Assuming that we act according to the optimal policy from time step $i < n$, by Bellman's principle of optimality, the value function gives us the optimal policy for time step $i - 1$. By induction, we then have the optimal policy for each time step.

\section{Solution Methods for the Bellman Equation}

\subsection{Finite-Horizon}

The Bellman equation is a recursive function, where $V_{k}$ depends on $V_{k+1}$,  $k=0,1,...,n-1$. Since the expected reward functions $R_k$ and transition probabilities $\Prob(x_{k+1}|x_k,a_k)$ are given in the problem formulation, we can employ the standard methods for efficiently solving recursive functions such as memoization. Alternatively, we can work backwards from time step $n$ and obtain $V_k(x_k)$ for all $k = 0,1,...,n$ and $x_k \in X_k$.

\subsection{Infinite-Horizon}

Assuming that $R_k$ grows slower than $\gamma^k$ decays with respect to $k$, the value function is finite.
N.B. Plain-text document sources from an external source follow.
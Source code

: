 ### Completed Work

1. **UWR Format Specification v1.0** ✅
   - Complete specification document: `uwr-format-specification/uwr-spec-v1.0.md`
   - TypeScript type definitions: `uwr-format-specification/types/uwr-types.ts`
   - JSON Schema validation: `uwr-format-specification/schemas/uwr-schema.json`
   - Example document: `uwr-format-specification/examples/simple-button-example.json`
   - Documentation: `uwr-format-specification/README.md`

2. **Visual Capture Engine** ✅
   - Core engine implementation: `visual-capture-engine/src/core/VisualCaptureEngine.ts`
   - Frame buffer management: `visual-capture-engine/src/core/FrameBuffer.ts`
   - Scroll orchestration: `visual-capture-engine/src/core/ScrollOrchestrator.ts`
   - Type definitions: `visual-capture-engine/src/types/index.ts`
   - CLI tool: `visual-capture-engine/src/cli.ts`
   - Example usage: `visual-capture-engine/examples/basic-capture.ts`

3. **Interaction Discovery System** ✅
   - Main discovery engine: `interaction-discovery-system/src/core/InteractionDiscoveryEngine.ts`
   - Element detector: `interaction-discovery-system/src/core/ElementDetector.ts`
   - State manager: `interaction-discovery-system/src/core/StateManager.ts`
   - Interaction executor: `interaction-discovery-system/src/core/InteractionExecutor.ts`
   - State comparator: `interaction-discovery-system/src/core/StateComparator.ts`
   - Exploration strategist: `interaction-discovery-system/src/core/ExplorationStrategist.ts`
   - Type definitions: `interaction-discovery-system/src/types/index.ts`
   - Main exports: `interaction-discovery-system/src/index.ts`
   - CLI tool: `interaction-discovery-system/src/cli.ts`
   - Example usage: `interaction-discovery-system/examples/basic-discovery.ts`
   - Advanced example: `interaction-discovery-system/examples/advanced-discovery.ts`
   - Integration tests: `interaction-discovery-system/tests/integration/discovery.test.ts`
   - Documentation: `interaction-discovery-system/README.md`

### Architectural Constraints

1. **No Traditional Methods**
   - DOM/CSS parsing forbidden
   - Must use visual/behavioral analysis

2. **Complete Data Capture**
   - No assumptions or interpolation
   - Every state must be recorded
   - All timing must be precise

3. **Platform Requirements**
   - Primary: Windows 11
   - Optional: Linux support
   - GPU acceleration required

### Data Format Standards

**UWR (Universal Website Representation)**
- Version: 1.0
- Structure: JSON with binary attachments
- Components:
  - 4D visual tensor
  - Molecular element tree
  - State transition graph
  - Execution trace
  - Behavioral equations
We can then use the same recursive with memoization method as the finite-horizon case, except we stop when the value function converges instead of reaching time step $n$.
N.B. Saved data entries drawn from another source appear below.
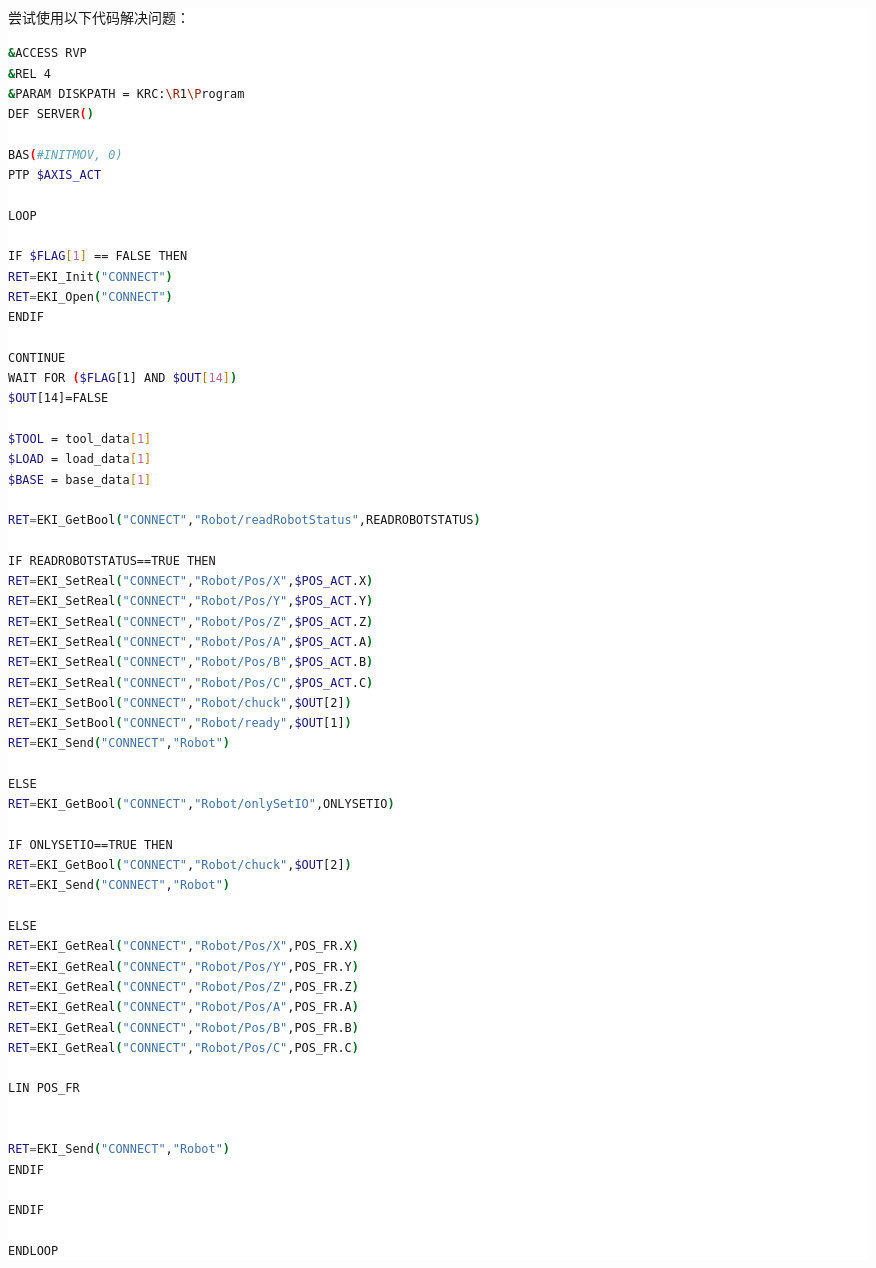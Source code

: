 尝试使用以下代码解决问题：

```bash
&ACCESS RVP
&REL 4
&PARAM DISKPATH = KRC:\R1\Program
DEF SERVER()

BAS(#INITMOV, 0) 
PTP $AXIS_ACT 

LOOP

IF $FLAG[1] == FALSE THEN
RET=EKI_Init("CONNECT")
RET=EKI_Open("CONNECT")
ENDIF
   
CONTINUE
WAIT FOR ($FLAG[1] AND $OUT[14]) 
$OUT[14]=FALSE

$TOOL = tool_data[1]
$LOAD = load_data[1]
$BASE = base_data[1]

RET=EKI_GetBool("CONNECT","Robot/readRobotStatus",READROBOTSTATUS)

IF READROBOTSTATUS==TRUE THEN
RET=EKI_SetReal("CONNECT","Robot/Pos/X",$POS_ACT.X)
RET=EKI_SetReal("CONNECT","Robot/Pos/Y",$POS_ACT.Y)
RET=EKI_SetReal("CONNECT","Robot/Pos/Z",$POS_ACT.Z)
RET=EKI_SetReal("CONNECT","Robot/Pos/A",$POS_ACT.A)
RET=EKI_SetReal("CONNECT","Robot/Pos/B",$POS_ACT.B)
RET=EKI_SetReal("CONNECT","Robot/Pos/C",$POS_ACT.C)
RET=EKI_SetBool("CONNECT","Robot/chuck",$OUT[2])
RET=EKI_SetBool("CONNECT","Robot/ready",$OUT[1])
RET=EKI_Send("CONNECT","Robot")

ELSE
RET=EKI_GetBool("CONNECT","Robot/onlySetIO",ONLYSETIO)

IF ONLYSETIO==TRUE THEN
RET=EKI_GetBool("CONNECT","Robot/chuck",$OUT[2])
RET=EKI_Send("CONNECT","Robot")

ELSE
RET=EKI_GetReal("CONNECT","Robot/Pos/X",POS_FR.X)
RET=EKI_GetReal("CONNECT","Robot/Pos/Y",POS_FR.Y)
RET=EKI_GetReal("CONNECT","Robot/Pos/Z",POS_FR.Z)
RET=EKI_GetReal("CONNECT","Robot/Pos/A",POS_FR.A)
RET=EKI_GetReal("CONNECT","Robot/Pos/B",POS_FR.B)
RET=EKI_GetReal("CONNECT","Robot/Pos/C",POS_FR.C)

LIN POS_FR


RET=EKI_Send("CONNECT","Robot")
ENDIF

ENDIF

ENDLOOP

```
\subsection{Stationary value function}

One variant of the dynamic programming problem presented above uses a stationary value function on time-invariant state and action spaces. i.e. \eqref{eq:value_function} becomes:
\begin{equation}
\begin{aligned}
V(x) &= \max_{a \in A} \{ R(x,a) + \\
         & \gamma\sum_{x' \in X} \Prob(x'|x,a) V(x') \}
\label{eq:stationary_value_function}
\end{aligned}
\end{equation}
This results in the widely studied Markov Decision Process (MDP) \cite{bellman1957markovian}. Some solution methods for MDP are value iteration \cite{bellman1957markovian}, policy iteration \cite{howard1960dynamic}, and approximation methods for improving the computational efficiency of the solution \cite{van1976set,puterman1978modified}.

\section{Example Problem}

To experimentally observe the performance of stochastic dynamic programming, we will analyze a classic gambler's ruin problem as proposed in \cite{winston2004operations}. The original problem is quoted below:
\begin{quote}
A gambler has \$2. She is allowed to play a game of chance four times, and her goal is to maximize her probability of ending up with a least \$6. If the gambler bets $b$ dollars on a play of the game, then with probability $0.4$, she wins the game and increases her capital position by $b$ dollars; with probability $0.6$, she loses the game and decreases her capital by $b$ dollars. On any play of the game, the gambler may not bet more money than she has available. Determine a betting strategy that will maximize the gambler’s probability of attaining a wealth of at least \$6 by the end of the fourth game. We assume that bets of zero dollars (that is, not betting) are permissible.
% Alternative problem:
% Given a set of vertices $X$, each with two edges $A$ and $B$. Each edge has an associated cost. A robot is tasked with finding the optimal path starting from $x_s \in X$ and ending in $x_f \in X$. The robot's actuators are faulty and if the robot chooses to go along edge $A$, it has a probability $p$ of going along edge $A$ and probability $1-p$ of going along edge $B$. Find an optimal policy for the robot to go from state $x_s$ to $x_f$.
\end{quote}
For the purpose of our analysis, assume that the plays are pairwise independent (similar to a perfect dice roll, where each roll is independent of any other roll).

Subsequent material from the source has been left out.